##### Data provided #####

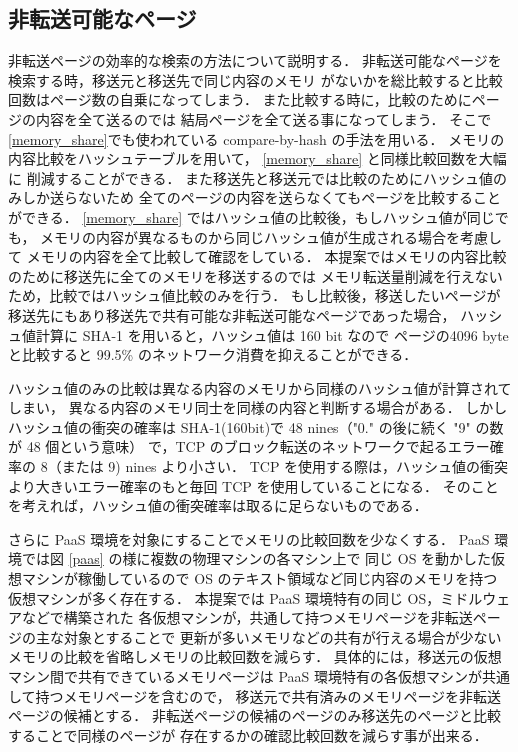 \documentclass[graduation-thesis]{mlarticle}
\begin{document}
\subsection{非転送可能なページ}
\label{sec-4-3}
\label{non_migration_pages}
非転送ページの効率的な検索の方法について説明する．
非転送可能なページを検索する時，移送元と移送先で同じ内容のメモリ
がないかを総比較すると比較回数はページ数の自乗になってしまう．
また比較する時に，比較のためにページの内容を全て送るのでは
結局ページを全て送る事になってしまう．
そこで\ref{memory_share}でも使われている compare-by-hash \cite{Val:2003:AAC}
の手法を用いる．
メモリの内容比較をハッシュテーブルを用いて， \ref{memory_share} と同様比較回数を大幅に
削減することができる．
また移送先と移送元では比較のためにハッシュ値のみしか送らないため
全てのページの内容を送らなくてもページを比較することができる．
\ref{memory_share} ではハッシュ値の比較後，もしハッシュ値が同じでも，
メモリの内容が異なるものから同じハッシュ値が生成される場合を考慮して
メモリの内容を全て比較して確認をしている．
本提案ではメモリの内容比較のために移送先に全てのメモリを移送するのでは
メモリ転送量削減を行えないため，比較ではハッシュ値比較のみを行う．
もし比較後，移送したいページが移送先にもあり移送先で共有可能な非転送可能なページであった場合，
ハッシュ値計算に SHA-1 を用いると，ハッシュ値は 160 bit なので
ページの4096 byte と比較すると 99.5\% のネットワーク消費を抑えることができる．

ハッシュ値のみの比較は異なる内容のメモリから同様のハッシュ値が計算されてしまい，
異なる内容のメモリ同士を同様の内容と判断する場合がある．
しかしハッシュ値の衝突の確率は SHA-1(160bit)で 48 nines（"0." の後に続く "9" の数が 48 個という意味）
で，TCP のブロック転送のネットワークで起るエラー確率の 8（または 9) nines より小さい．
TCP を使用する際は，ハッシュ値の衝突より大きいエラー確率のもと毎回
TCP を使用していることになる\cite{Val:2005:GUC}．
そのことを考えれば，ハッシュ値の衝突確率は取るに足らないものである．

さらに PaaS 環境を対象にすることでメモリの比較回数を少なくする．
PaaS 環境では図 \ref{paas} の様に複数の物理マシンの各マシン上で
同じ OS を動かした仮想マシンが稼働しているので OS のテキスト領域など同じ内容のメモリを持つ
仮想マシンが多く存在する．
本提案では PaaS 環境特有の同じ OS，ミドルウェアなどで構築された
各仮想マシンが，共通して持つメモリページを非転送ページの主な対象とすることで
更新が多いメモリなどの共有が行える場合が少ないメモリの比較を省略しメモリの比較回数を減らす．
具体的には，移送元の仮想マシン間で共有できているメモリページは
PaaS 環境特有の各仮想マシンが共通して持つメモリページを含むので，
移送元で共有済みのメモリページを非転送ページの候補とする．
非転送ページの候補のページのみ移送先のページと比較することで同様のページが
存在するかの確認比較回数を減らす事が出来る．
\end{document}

#####

An exact copy is required of the lines from the start of the records above through the line with "ページの4096 byte と比較すると", and only those, without any pictures.

__Your solution__:
 \documentclass[graduation-thesis]{mlarticle}
\begin{document}
\subsection{非転送可能なページ}
\label{sec-4-3}
\label{non_migration_pages}
非転送ページの効率的な検索の方法について説明する．
非転送可能なページを検索する時，移送元と移送先で同じ内容のメモリ
がないかを総比較すると比較回数はページ数の自乗になってしまう．
また比較する時に，比較のためにページの内容を全て送るのでは
結局ページを全て送る事になってしまう．
そこで\ref{memory_share}でも使われている compare-by-hash \cite{Val:2003:AAC}
の手法を用いる．
メモリの内容比較をハッシュテーブルを用いて， \ref{memory_share} と同様比較回数を大幅に
削減することができる．
また移送先と移送元では比較のためにハッシュ値のみしか送らないため
全てのページの内容を送らなくてもページを比較することができる．
\ref{memory_share} ではハッシュ値の比較後，もしハッシュ値が同じでも，
メモリの内容が異なるものから同じハッシュ値が生成される場合を考慮して
メモリの内容を全て比較して確認をしている．
本提案ではメモリの内容比較のために移送先に全てのメモリを移送するのでは
メモリ転送量削減を行えないため，比較ではハッシュ値比較のみを行う．
もし比較後，移送したいページが移送先にもあり移送先で共有可能な非転送可能なページであった場合，
ハッシュ値計算に SHA-1 を用いると，ハッシュ値は 160 bit なので
ページの4096 byte と比較すると 99.5\% のネットワーク消費を抑えることができる．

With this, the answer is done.